90% des manuscrits de Tombouctou seraient préservés

Par @Culturebox
Mis à jour le 01/02/2013 à 20H05, publié le 30/01/2013 à 09H16
Les cendres de manuscrits anciens, brûlés par les islamistes qui contrôlaient Tombouctou avant la reprise de la ville

Les cendres de manuscrits anciens, brûlés par les islamistes qui contrôlaient Tombouctou avant la reprise de la ville

© Eric Feferberg / AFP

Une grande part des manuscrits et livres précieux anciens conservés à Tombouctou avaient été mis en lieu sûr avant l'arrivée des islamistes dans la ville malienne, selon le directeur du projet de conservation des manuscrits en question. Les islamistes n'en auraient détruit qu'une petite partie avant de fuir.

"Une grande majorité a été sauvée. Je pense vraiment plus de 90%", a  indiqué Shamil Jeppie, de l'université du Cap en Afrique du Sud, directeur du projet de conservation des manuscrits de Tombouctou.

Ce sont des trésors inestimables que les islamistes ont voulu anéantir à Tombouctou avant de prendre la fuite devant l’offensive des militaires français et maliens, qui ont libéré la ville lundi. Ils ont mis le feu vendredi aux précieux manuscrits anciens conservés dans la bibliothèque et dont certains dataient du XIIe siècle. Cet autodafé suscite une grande émotion, sur place et dans le monde entier

Mais, selon Shamil Jeppie, "on a beaucoup exagéré (...).

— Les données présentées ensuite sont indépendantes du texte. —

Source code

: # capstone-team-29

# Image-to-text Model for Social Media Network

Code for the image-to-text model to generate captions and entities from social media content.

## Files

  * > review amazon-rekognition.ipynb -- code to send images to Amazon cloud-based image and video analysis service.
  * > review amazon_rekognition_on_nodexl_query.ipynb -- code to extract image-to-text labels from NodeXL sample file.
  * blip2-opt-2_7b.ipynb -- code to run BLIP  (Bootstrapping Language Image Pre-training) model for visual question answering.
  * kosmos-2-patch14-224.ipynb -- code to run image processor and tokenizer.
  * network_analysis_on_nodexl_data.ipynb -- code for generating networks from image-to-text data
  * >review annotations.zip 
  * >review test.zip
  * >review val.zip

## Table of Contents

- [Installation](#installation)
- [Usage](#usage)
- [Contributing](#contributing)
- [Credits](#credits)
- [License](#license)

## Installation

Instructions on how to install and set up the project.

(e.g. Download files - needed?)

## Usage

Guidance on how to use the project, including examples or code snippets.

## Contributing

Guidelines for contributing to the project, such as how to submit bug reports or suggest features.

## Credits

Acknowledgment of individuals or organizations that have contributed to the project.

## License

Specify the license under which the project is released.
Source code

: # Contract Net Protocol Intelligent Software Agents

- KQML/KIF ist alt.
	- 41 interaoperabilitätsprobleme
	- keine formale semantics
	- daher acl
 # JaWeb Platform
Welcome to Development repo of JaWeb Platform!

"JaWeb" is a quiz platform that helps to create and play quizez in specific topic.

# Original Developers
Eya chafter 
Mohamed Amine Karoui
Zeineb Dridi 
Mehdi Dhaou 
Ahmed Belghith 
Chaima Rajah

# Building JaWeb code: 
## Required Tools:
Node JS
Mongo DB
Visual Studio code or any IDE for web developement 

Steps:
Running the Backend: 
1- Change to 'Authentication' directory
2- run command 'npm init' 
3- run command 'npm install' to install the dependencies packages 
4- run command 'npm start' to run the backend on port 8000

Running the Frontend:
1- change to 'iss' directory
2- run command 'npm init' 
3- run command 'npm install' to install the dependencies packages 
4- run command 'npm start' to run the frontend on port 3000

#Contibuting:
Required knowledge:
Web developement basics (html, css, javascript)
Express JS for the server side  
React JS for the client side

Il n'y a des dégâts et certains objets ont été détruits ou volés, mais beaucoup moins que ce q'uon a dit dans un premier temps".
Des manuscrits anciens à l'Institut Ahmed Baba de Tombouctou, en mai 2010

Des manuscrits anciens à l'Institut Ahmed Baba de Tombouctou, en mai 2010

© Habib Kouyate / AFP
Il assure que les conservateurs et archivistes avaient commencé à déplacer les  documents vers Bamako, la capitale du Mali, pour les cacher avant l'arrivée des  Islamistes à Tombouctou l'an dernier.

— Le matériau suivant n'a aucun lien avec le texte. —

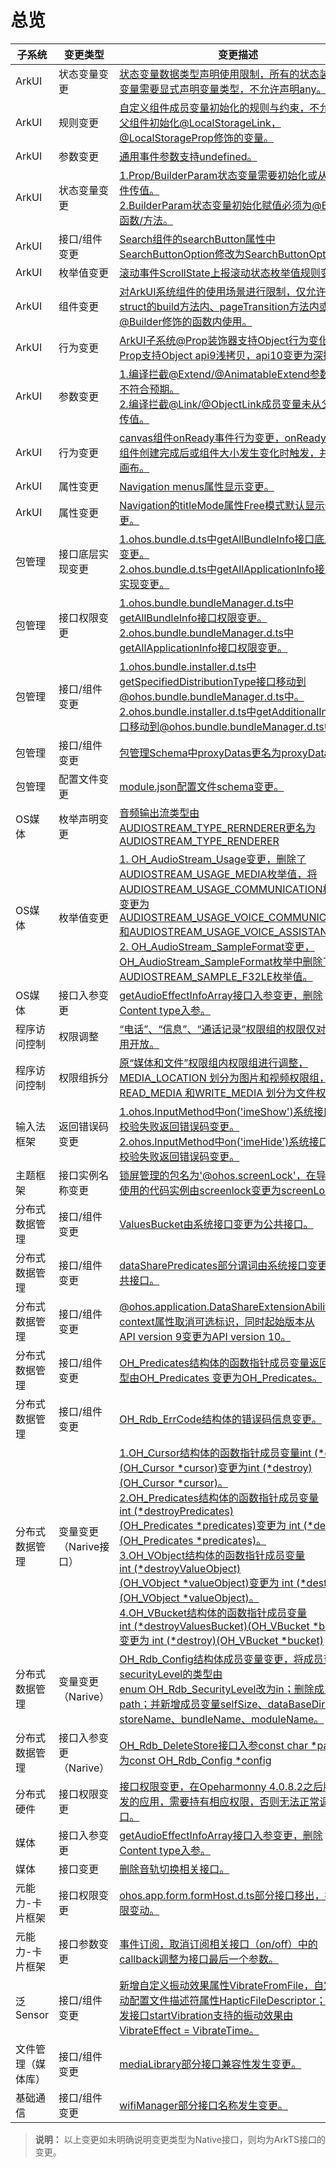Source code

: # 总览


| 子系统 | 变更类型 | 变更描述 | 
| -------- | -------- | -------- |
| ArkUI | 状态变量变更 | [状态变量数据类型声明使用限制，所有的状态装饰器变量需要显式声明变量类型，不允许声明any。](changelogs-arkui.md#clarkui1-状态变量数据类型声明使用限制) | 
| ArkUI | 规则变更 | [自定义组件成员变量初始化的规则与约束，不允许从父组件初始化@LocalStorageLink，@LocalStorageProp修饰的变量。](changelogs-arkui.md#clarkui2-自定义组件成员变量初始化的规则与约束) | 
| ArkUI | 参数变更 | [通用事件参数支持undefined。](changelogs-arkui.md#clarkui3-通用事件参数支持undefined) | 
| ArkUI | 状态变量变更 | [1.Prop/BuilderParam状态变量需要初始化或从父组件传值。](changelogs-arkui.md#clarkui4-propbuilderparam-状态变量需要初始化或从父组件传值)<br/>[2.BuilderParam状态变量初始化赋值必须为@Builder函数/方法。](changelogs-arkui.md#clarkui5-builderparam-状态变量初始化赋值必须为builder函数方法) | 
| ArkUI | 接口/组件变更 | [Search组件的searchButton属性中SearchButtonOption修改为SearchButtonOptions。](changelogs-arkui.md#clarkui6-search组件的searchbutton属性中searchbuttonoption修改为searchbuttonoptions) | 
| ArkUI | 枚举值变更 | [滚动事件ScrollState上报滚动状态枚举值规则变更。](changelogs-arkui.md#clarkui7-滚动事件上报滚动状态枚举值规则变更) | 
| ArkUI | 组件变更 | [对ArkUI系统组件的使用场景进行限制，仅允许在struct的build方法内、pageTransition方法内或@Builder修饰的函数内使用。](changelogs-arkui.md#clarkui8-arkui系统组件使用限制) | 
| ArkUI | 行为变更 | [ArkUI子系统@Prop装饰器支持Object行为变化，Prop支持Object&nbsp;api9浅拷贝，api10变更为深拷贝。](changelogs-arkui.md#clarkui9-prop在api-9支持object浅拷贝api-10变更为深拷贝) | 
| ArkUI | 参数变更 | [1.编译拦截@Extend/@AnimatableExtend参数个数不符合预期。](changelogs-arkui.md#clarkui10-编译拦截extendanimatableextend参数个数不符合预期)<br/>[2.编译拦截@Link/@ObjectLink成员变量未从父组件传值。](changelogs-arkui.md#clarkui11-编译拦截linkobjectlink成员变量未从父组件传值) | 
| ArkUI | 行为变更 | [canvas组件onReady事件行为变更，onReady事件在组件创建完成后或组件大小发生变化时触发，并清空画布。](changelogs-arkui.md#clarkui12-canvas组件onready事件行为变更) | 
| ArkUI | 属性变更 | [Navigation menus属性显示变更。](changelogs-arkui.md#clarkui13-navigation-menus属性显示变更) |
| ArkUI | 属性变更 | [Navigation的titleMode属性Free模式默认显示位置变更。](changelogs-arkui.md#clarkui14-navigation的titlemode属性free模式默认显示位置变更) |
| 包管理 | 接口底层实现变更 | [1.ohos.bundle.d.ts中getAllBundleInfo接口底层实现变更。](changelogs-bundlemanager.md#clbundlemanager1-包管理ohosbundledts中getallbundleinfo接口底层实现变更)<br/>[2.ohos.bundle.d.ts中getAllApplicationInfo接口底层实现变更。](changelogs-bundlemanager.md#clbundlemanager2-包管理ohosbundledts中getallapplicationinfo接口底层实现变更) | 
| 包管理 | 接口权限变更 | [1.ohos.bundle.bundleManager.d.ts中getAllBundleInfo接口权限变更。](changelogs-bundlemanager.md#clbundlemanager3-包管理ohosbundlebundlemanagerdts中getallbundleinfo接口权限变更)<br/>[2.ohos.bundle.bundleManager.d.ts中getAllApplicationInfo接口权限变更。](changelogs-bundlemanager.md#clbundlemanager4-包管理ohosbundlebundlemanagerdts中getallapplicationinfo接口权限变更) | 
| 包管理 | 接口/组件变更 | [1.ohos.bundle.installer.d.ts中getSpecifiedDistributionType接口移动到@ohos.bundle.bundleManager.d.ts中。](changelogs-bundlemanager.md#clbundlemanager5-包管理ohosbundleinstallerdts中getspecifieddistributiontype接口移动到ohosbundlebundlemanagerdts中)<br/>[2.ohos.bundle.installer.d.ts中getAdditionalInfo接口移动到@ohos.bundle.bundleManager.d.ts中。](changelogs-bundlemanager.md#clbundlemanager6-包管理ohosbundleinstallerdts中getadditionalinfo接口移动到ohosbundlebundlemanagerdts中) | 
| 包管理 | 接口/组件变更 | [包管理Schema中proxyDatas更名为proxyData。](changelogs-bundlemanager.md#clbundlemanager7-应用配置文件modulejson5中proxydatas更名为proxydata) | 
| 包管理 | 配置文件变更 | [module.json配置文件schema变更。](https://gitee.com/openharmony/docs/blob/master/zh-cn/release-notes/changelogs/OpenHarmony_4.0.9.3/changelogs-bundlemanager.md) | 
| OS媒体 | 枚举声明变更 | [音频输出流类型由AUDIOSTREAM_TYPE_RERNDERER更名为AUDIOSTREAM_TYPE_RENDERER](changelogs-multimedia.md#clmultimedia1-音频c接口流类型枚举声明变更) | 
| OS媒体 | 枚举值变更 | [1.&nbsp;OH_AudioStream_Usage变更，删除了AUDIOSTREAM_USAGE_MEDIA枚举值，将AUDIOSTREAM_USAGE_COMMUNICATION枚举值变更为AUDIOSTREAM_USAGE_VOICE_COMMUNICATION和AUDIOSTREAM_USAGE_VOICE_ASSISTANT。](changelogs-multimedia.md#clmultimedia2-oh_audiostream_usage变更)<br/>[2.&nbsp;OH_AudioStream_SampleFormat变更，OH_AudioStream_SampleFormat枚举中删除了AUDIOSTREAM_SAMPLE_F32LE枚举值。](changelogs-multimedia.md#clmultimedia3-oh_audiostream_sampleformat变更删除audiostream_sample_f32le) | 
| OS媒体 | 接口入参变更 | [getAudioEffectInfoArray接口入参变更，删除Content&nbsp;type入参。](changelogs-multimedia.md#clmultimedia4-getaudioeffectinfoarray接口入参变更删除content-type入参) | 
| 程序访问控制 | 权限调整 | [“电话”、“信息”、“通话记录”权限组的权限仅对系统应用开放。](changelogs-accessToken.md#claccesstoken2-电话信息通话记录权限组的权限申请方式调整) | 
| 程序访问控制 | 权限组拆分 | [原“媒体和文件”权限组内权限组进行调整，MEDIA_LOCATION&nbsp;划分为图片和视频权限组，READ_MEDIA&nbsp;和WRITE_MEDIA&nbsp;划分为文件权限组。](changelogs-accessToken.md#claccesstoken1-媒体和文件权限组拆分) | 
| 输入法框架 | 返回错误码变更 | [1.ohos.InputMethod中on('imeShow')系统接口权限校验失败返回错误码变更。](changelogs-imf.md#climf1-ohosinputmethod中onimeshow系统接口权限校验失败返回错误码变更)<br/>[2.ohos.InputMethod中on('imeHide')系统接口权限校验失败返回错误码变更。](changelogs-imf.md#climf2-ohosinputmethod中onimehide系统接口权限校验失败返回错误码变更) | 
| 主题框架 | 接口实例名称变更 | [锁屏管理的包名为'@ohos.screenLock'，在导入时，使用的代码实例由screenlock变更为screenLock。](changelogs-screenlock.md#clscreenlock1-代码实例名称变更) | 
| 分布式数据管理 | 接口/组件变更 | [ValuesBucket由系统接口变更为公共接口。](changelogs-distributeddatamgr.md#cldistributeddatamgr1-valuesbucket由系统接口变更为公共接口) | 
| 分布式数据管理 | 接口/组件变更 | [dataSharePredicates部分谓词由系统接口变更为公共接口。](changelogs-distributeddatamgr.md#cldistributeddatamgr2-datasharepredicates部分谓词由系统接口变更为公共接口) | 
| 分布式数据管理 | 接口/组件变更 | [@ohos.application.DataShareExtensionAbility的context属性取消可选标识，同时起始版本从API&nbsp;version&nbsp;9变更为API&nbsp;version&nbsp;10。](changelogs-distributeddatamgr.md#cldistributeddatamgr3-datashareextensionability的context属性取消可选标识符) | 
| 分布式数据管理 | 接口/组件变更 | [OH_Predicates结构体的函数指针成员变量返回值类型由OH_Predicates&nbsp;变更为OH_Predicates。](changelogs-distributeddatamgr.md#cldistributeddatamgr4-oh_predicates结构体的函数指针成员变量返回值类型由oh_predicates变更为oh_predicates-) | 
| 分布式数据管理 | 接口/组件变更 | [OH_Rdb_ErrCode结构体的错误码信息变更。](changelogs-distributeddatamgr.md#cldistributeddatamgr5-oh_rdb_errcode结构体的错误码信息变更) | 
| 分布式数据管理 | 变量变更（Narive接口） | [1.OH_Cursor结构体的函数指针成员变量int&nbsp;(*close)(OH_Cursor&nbsp;*cursor)变更为int&nbsp;(*destroy)(OH_Cursor&nbsp;*cursor)。](changelogs-distributeddatamgr.md#cldistributeddatamgr6-oh_cursor结构体的函数指针成员变量int-closeoh_cursor-cursor变更为int-destroyoh_cursor-cursor)<br/>[2.OH_Predicates结构体的函数指针成员变量int&nbsp;(*destroyPredicates)(OH_Predicates&nbsp;*predicates)变更为&nbsp;int&nbsp;(*destroy)(OH_Predicates&nbsp;*predicates)。](changelogs-distributeddatamgr.md#cldistributeddatamgr7-oh_predicates结构体的函数指针成员变量int-destroypredicatesoh_predicates-predicates变更为-int-destroyoh_predicates-predicates)<br/>[3.OH_VObject结构体的函数指针成员变量int&nbsp;(*destroyValueObject)(OH_VObject&nbsp;*valueObject)变更为&nbsp;int&nbsp;(*destroy)(OH_VObject&nbsp;*valueObject)。](changelogs-distributeddatamgr.md#cldistributeddatamgr8-oh_vobject结构体的函数指针成员变量int-destroyvalueobjectoh_vobject-valueobject变更为-int-destroyoh_vobject-valueobject)<br/>[4.OH_VBucket结构体的函数指针成员变量int&nbsp;(*destroyValuesBucket)(OH_VBucket&nbsp;*bucket)变更为&nbsp;int&nbsp;(*destroy)(OH_VBucket&nbsp;*bucket)](changelogs-distributeddatamgr.md#cldistributeddatamgr9-oh_vbucket结构体的函数指针成员变量int-destroyvaluesbucketoh_vbucket-bucket变更为-int-destroyoh_vbucket-bucket) | 
| 分布式数据管理 | 变量变更（Narive） | [OH_Rdb_Config结构体成员变量变更，将成员变量securityLevel的类型由enum&nbsp;OH_Rdb_SecurityLevel改为in；删除成员变量path；并新增成员变量selfSize、dataBaseDir、storeName、bundleName、moduleName。](changelogs-distributeddatamgr.md#cldistributeddatamgr10-oh_rdb_config结构体成员变量变更) | 
| 分布式数据管理 | 接口入参变更（Narive） | [OH_Rdb_DeleteStore接口入参const&nbsp;char&nbsp;*pat变更为const&nbsp;OH_Rdb_Config&nbsp;*config](changelogs-distributeddatamgr.md#cldistributeddatamgr11-oh_rdb_deletestore接口入参constchar-pat变更为const-oh_rdb_config-config) | 
| 分布式硬件 | 接口权限变更 | [接口权限变更，在Opeharmonny&nbsp;4.0.8.2之后版本开发的应用，需要持有相应权限，否则无法正常调用接口。](changelogs-device_manager.md) | 
| 媒体 | 接口入参变更 | [getAudioEffectInfoArray接口入参变更，删除Content&nbsp;type入参。](changelogs-multimedia.md#clmultimedia4-getaudioeffectinfoarray接口入参变更删除content-type入参) | 
| 媒体 | 接口变更 | [删除音轨切换相关接口。](changelogs-multimedia.md#clmultimedia5-播放功能接口变更) | 
| 元能力-卡片框架 | 接口权限变更 | [ohos.app.form.formHost.d.ts部分接口移出，接口权限变动。](changelogs-formfwk.md#clformfwk1-ohosappformformhostdts部分接口移出接口权限变动) | 
| 元能力-卡片框架 | 接口参数变更 | [事件订阅，取消订阅相关接口（on/off）中的callback调整为接口最后一个参数。](changelogs-formfwk.md#clformfwk2-事件订阅取消订阅相关接口onoff参数顺序调整) | 
| 泛Sensor | 接口/组件变更 | [新增自定义振动效果属性VibrateFromFile，自定义振动配置文件描述符属性HapticFileDescriptor；振动下发接口startVibration支持的振动效果由VibrateEffect&nbsp;=&nbsp;VibrateTime。](changelogs-miscdevice.md) | 
| 文件管理（媒体库） | 接口/组件变更 | [mediaLibrary部分接口兼容性发生变更。](changelogs-medialibrary.md#clfile1-medialibrary部分接口兼容性变更) | 
| 基础通信 | 接口/组件变更 | [wifiManager部分接口名称发生变更。](changelogs-wifiManager.md#clfile1-wifiManager部分接口名称发生变更) | 


> **说明：**
> 以上变更如未明确说明变更类型为Native接口，则均为ArkTS接口的变更。
<!--no_check-->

Les manuscrits  de Tombouctou  représentent un véritable trésor culturel, remontant à l'époque où la cité mythique a été la capitale intellectuelle et spirituelle de l'islam en Afrique aux XVe et XVIe siècles.
 
"Ils ont brûlé tout ce qui restait ici. Et ils en ont volé aussi, ils ont  chargé un camion avec une bâche", raconte tristement le gardien des lieux,  Litni Dicko. "Ca m'a tellement touché... Je ne sais pas quoi dire", confie-t-il, dépité devant les cendres qui jonchent la cour de l'édifice.
 
A Paris, l'Unesco s'est dite "horrifiée" par ces agissements tout en s'employant à établir l'ampleur précise des dégâts commis à l'institut. Tombouctou est classée au patrimoine mondial de l’Unesco.

https://videos.francetv.fr/video/NI_143551@Culture

Une des plus importantes bibliothèques de manuscrits islamiques
"C'était l'une des plus importantes bibliothèques de manuscrits  islamiques au monde", explique Marie Rodet, qui enseigne l'histoire africaine à la prestigieuse School of Oriental and African Studies de Londres.

Quasi intact par ailleurs, le superbe bâtiment ocre aux portes en bois décorées de fer forgé abritait entre 60.000 et 100.000 manuscrits, selon le ministère malien de la Culture.
 
Calligraphiés et ornés de dessins, essentiellement rédigés en peul et en arabe, ils traitaient d'astronomie, de musique, de botanique, de droit, d'histoire, de politique, de médecine... Une somme de connaissances qui, de l'avis des chercheurs, montre que l'Afrique peut s'enorgueillir d'une histoire écrite aussi ancienne que celle de la Renaissance en Europe.
 
Un "crime culturel", pour le maire de Tombouctou
Effectivement, une partie des manuscrits ont pu être mis à l'abri, avant la prise de la ville par les islamistes le 1er avril 2012, selon Litni Dicko, même s'il ignore la proportion de documents sauvée. Et, en 2008, on avait commencé à numériser les manuscrits pour les préserver. Une numérisation interrompue en mars dernier.
 
Le maire de Tombouctou, Halley Ousmane, réfugié à Bamako, a évoqué "un  véritable crime culturel". Les islamistes, qui dénoncent l’idolâtrie, ont aussi détruit une douzaine de mausolées de la "cité des 333 saints".
 
Seuls les mausolées les plus visibles ont subi l'ire des "fous de  Dieu" car la plupart des tombeaux de saints sont situés dans des demeures de grandes familles qui se sont bien gardées de dévoiler leur existence, permettant ainsi leur préservation.